UMKM, Digitalisasi, dan Ketahanan Ekonomi Rakyat
Pemerintah sering menyebut UMKM sebagai tulang punggung perekonomian, mengingat kontribusinya terhadap penyerapan tenaga kerja dan PDB. Namun, ketahanan sektor ini masih kritis. Mayoritas UMKM berjuang dengan keterbatasan pembukuan, rendahnya akses terhadap teknologi dan pembiayaan, serta ketergantungan pada permintaan lokal yang rentan terhadap fluktuasi harga dan daya beli.
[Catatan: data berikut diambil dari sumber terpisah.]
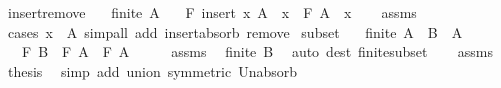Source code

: \begin{isabellebody}
\isanewline
{}\isamarkupfalse%
\ insert{\isacharunderscore}{\kern0pt}remove{\isacharcolon}{\kern0pt}\isanewline
\ \ \ {\isachardoublequoteopen}finite\ A{\isachardoublequoteclose}\isanewline
\ \ \ {\isachardoublequoteopen}F\ {\isacharparenleft}{\kern0pt}insert\ x\ A{\isacharparenright}{\kern0pt}\ {\isacharequal}{\kern0pt}\ x\ \isactrlbold {\isacharasterisk}{\kern0pt}\ F\ {\isacharparenleft}{\kern0pt}A\ {\isacharminus}{\kern0pt}\ {\isacharbraceleft}{\kern0pt}x{\isacharbraceright}{\kern0pt}{\isacharparenright}{\kern0pt}{\isachardoublequoteclose}\isanewline
%
\isadelimproof
\ \ %
\endisadelimproof
%
\isatagproof
{}\isamarkupfalse%
\ assms\ \isamarkupfalse%
\ {\isacharparenleft}{\kern0pt}cases\ {\isachardoublequoteopen}x\ {\isasymin}\ A{\isachardoublequoteclose}{\isacharparenright}{\kern0pt}\ {\isacharparenleft}{\kern0pt}simp{\isacharunderscore}{\kern0pt}all\ add{\isacharcolon}{\kern0pt}\ insert{\isacharunderscore}{\kern0pt}absorb\ remove{\isacharparenright}{\kern0pt}%
\endisatagproof
{\isafoldproof}%
%
\isadelimproof
\isanewline
%
\endisadelimproof
\isanewline
{}\isamarkupfalse%
\ subset{\isacharcolon}{\kern0pt}\isanewline
\ \ \ {\isachardoublequoteopen}finite\ A{\isachardoublequoteclose}\ \ {\isachardoublequoteopen}B\ {\isasymsubseteq}\ A{\isachardoublequoteclose}\isanewline
\ \ \ {\isachardoublequoteopen}F\ B\ \isactrlbold {\isacharasterisk}{\kern0pt}\ F\ A\ {\isacharequal}{\kern0pt}\ F\ A{\isachardoublequoteclose}\isanewline
%
\isadelimproof
%
\endisadelimproof
%
\isatagproof
{}\isamarkupfalse%
\ {\isacharminus}{\kern0pt}\isanewline
\ \ \isamarkupfalse%
\ assms\ \isamarkupfalse%
\ {\isachardoublequoteopen}finite\ B{\isachardoublequoteclose}\ \isamarkupfalse%
\ {\isacharparenleft}{\kern0pt}auto\ dest{\isacharcolon}{\kern0pt}\ finite{\isacharunderscore}{\kern0pt}subset{\isacharparenright}{\kern0pt}\isanewline
\ \ \isamarkupfalse%
\ assms\ \isamarkupfalse%
\ {\isacharquery}{\kern0pt}thesis\ \isamarkupfalse%
\ {\isacharparenleft}{\kern0pt}simp\ add{\isacharcolon}{\kern0pt}\ union\ {\isacharbrackleft}{\kern0pt}symmetric{\isacharbrackright}{\kern0pt}\ Un{\isacharunderscore}{\kern0pt}absorb{}{\isacharparenright}{\kern0pt}\isanewline
{}\isamarkupfalse%
%
\endisatagproof
{\isafoldproof}%
%
\isadelimproof
\isanewline
%
\endisadelimproof
\isanewline
{}\isamarkupfalse%

\end{isabellebody}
Program pembiayaan seperti Kredit Usaha Rakyat (KUR) terus ditingkatkan secara nominal, tetapi distribusinya belum merata, terutama di daerah 3T (tertinggal, terdepan, dan terluar). Banyak UMKM juga menghadapi hambatan legal dan administratif yang menyulitkan mereka mengakses keuangan formal.
Digitalisasi UMKM cenderung simbolik dan tidak menyentuh akar persoalan. Program adopsi digital seperti marketplace dan promosi daring sering dipaksakan tanpa kesiapan pelaku usaha dan infrastruktur pendukung yang memadai. Hal ini menyebabkan banyak UMKM masuk ke ekosistem digital tanpa pemahaman yang cukup, dan pada akhirnya hanya menjadi bagian dari rantai distribusi yang dikendalikan oleh platform besar yang mengambil margin signifikan.
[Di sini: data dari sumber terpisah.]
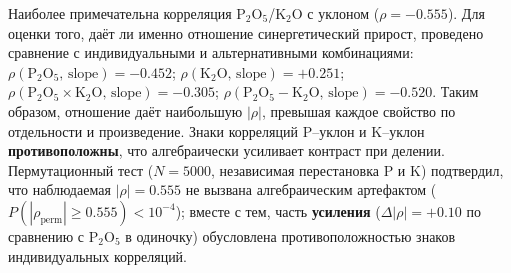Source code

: Наиболее примечательна корреляция P$_2$O$_5$/K$_2$O с уклоном ($\rho = -0.555$). Для оценки того, даёт ли именно отношение синергетический прирост, проведено сравнение с индивидуальными и альтернативными комбинациями: $\rho(\text{P}_2\text{O}_5,\, \text{slope}) = -0.452$; $\rho(\text{K}_2\text{O},\, \text{slope}) = +0.251$; $\rho(\text{P}_2\text{O}_5 \times \text{K}_2\text{O},\, \text{slope}) = -0.305$; $\rho(\text{P}_2\text{O}_5 - \text{K}_2\text{O},\, \text{slope}) = -0.520$. Таким образом, отношение даёт наибольшую $|\rho|$, превышая каждое свойство по отдельности и произведение. Знаки корреляций P--уклон и K--уклон \textbf{противоположны}, что алгебраически усиливает контраст при делении. Пермутационный тест ($N = 5000$, независимая перестановка P и K) подтвердил, что наблюдаемая $|\rho| = 0.555$ не вызвана алгебраическим артефактом ($P(|\rho_{\text{perm}}| \geq 0.555) < 10^{-4}$); вместе с тем, часть \textbf{усиления} ($\Delta|\rho| = +0.10$ по сравнению с $\text{P}_2\text{O}_5$ в одиночку) обусловлена противоположностью знаков индивидуальных корреляций.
Literasi digital yang rendah memperparah situasi, di mana banyak pelaku usaha tidak mampu memanfaatkan teknologi untuk meningkatkan efisiensi dan jangkauan pasar secara berkelanjutan. Mengingat peran strategis UMKM, klaim bahwa sektor ini siap menjadi bantalan ekonomi di tengah resesi harus dikaji secara kritis. Tanpa intervensi serius dalam bentuk pembinaan usaha, penyederhanaan regulasi, dan perluasan akses teknologi serta pembiayaan, UMKM justru bisa menjadi titik lemah yang mempercepat transmisi krisis ekonomi.
Fondasi Resiliensi yang Sejati
Resiliensi ekonomi Indonesia tidak dapat hanya dibangun melalui stabilitas indikator makroekonomi seperti inflasi rendah atau nilai tukar yang stabil. Daya tahan ekonomi yang sesungguhnya harus ditopang oleh transformasi struktural yang menyentuh fondasi mikro dan kelembagaan.
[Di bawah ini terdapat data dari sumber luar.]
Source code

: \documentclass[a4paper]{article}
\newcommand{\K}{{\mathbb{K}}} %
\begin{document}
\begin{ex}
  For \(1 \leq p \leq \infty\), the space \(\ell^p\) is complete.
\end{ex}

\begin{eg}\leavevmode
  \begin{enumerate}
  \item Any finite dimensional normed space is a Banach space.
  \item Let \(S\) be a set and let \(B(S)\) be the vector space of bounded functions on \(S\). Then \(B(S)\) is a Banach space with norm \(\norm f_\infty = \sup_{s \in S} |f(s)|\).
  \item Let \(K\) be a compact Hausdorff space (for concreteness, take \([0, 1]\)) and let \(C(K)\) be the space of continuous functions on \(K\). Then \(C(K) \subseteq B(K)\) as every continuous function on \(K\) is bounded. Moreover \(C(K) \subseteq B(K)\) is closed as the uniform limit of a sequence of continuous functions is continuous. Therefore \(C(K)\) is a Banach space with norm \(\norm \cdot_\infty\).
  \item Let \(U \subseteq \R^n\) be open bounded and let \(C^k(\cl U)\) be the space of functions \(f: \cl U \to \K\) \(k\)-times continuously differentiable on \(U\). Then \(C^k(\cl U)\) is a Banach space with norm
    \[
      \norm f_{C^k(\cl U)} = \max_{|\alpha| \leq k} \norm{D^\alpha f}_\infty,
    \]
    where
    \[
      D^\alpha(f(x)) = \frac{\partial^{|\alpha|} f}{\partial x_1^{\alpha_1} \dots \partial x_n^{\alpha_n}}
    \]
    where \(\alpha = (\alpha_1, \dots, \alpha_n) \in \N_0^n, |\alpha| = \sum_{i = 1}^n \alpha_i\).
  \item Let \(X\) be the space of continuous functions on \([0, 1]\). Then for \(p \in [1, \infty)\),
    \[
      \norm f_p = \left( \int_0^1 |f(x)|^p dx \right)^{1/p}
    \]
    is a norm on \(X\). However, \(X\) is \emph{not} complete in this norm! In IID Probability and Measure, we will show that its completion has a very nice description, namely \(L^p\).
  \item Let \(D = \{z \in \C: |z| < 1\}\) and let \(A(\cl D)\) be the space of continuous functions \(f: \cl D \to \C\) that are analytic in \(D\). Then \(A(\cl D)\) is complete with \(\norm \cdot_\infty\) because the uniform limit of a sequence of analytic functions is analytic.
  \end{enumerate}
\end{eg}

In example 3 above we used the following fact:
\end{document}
Reformasi fiskal yang berbasis produktivitas menjadi keharusan, bukan sekadar memperluas ruang belanja dengan pendekatan populis. Investasi negara seharusnya diarahkan ke sektor-sektor strategis dengan efek pengganda tinggi, seperti pertanian berbasis teknologi, industri padat karya, dan infrastruktur digital yang merata hingga ke pelosok. Ketahanan terhadap krisis global hanya bisa dicapai apabila sektor pangan dan energi nasional dibangun dengan kemandirian dan efisiensi.
Kedua sektor ini terbukti sangat rentan terhadap fluktuasi harga global, konflik geopolitik, dan disrupsi logistik. Ketika krisis terjadi, inflasi pangan dan lonjakan harga energi menjadi penyebab utama tekanan sosial yang meluas. Oleh karena itu, membangun cadangan strategis, memperkuat rantai pasok domestik, dan mendukung inovasi lokal adalah bagian penting dari resiliensi yang berorientasi jangka panjang.
Pembangunan resiliensi ekonomi mensyaratkan sistem perlindungan sosial yang inklusif dan adaptif. Kelompok buruh informal, perempuan kepala keluarga, dan pelaku usaha ultra-mikro harus menjadi prioritas utama. Program jaring pengaman sosial harus dirancang responsif terhadap dinamika krisis dan tidak bersifat seragam. Reformasi kelembagaan harus menyentuh aspek paling krusial: tata kelola fiskal yang transparan, kredibilitas moneter yang konsisten, dan sistem regulasi investasi yang efisien. Tanpa keberanian politik untuk membersihkan institusi dari korupsi dan intervensi politik jangka pendek, seluruh agenda resiliensi akan berakhir sebagai slogan tanpa makna.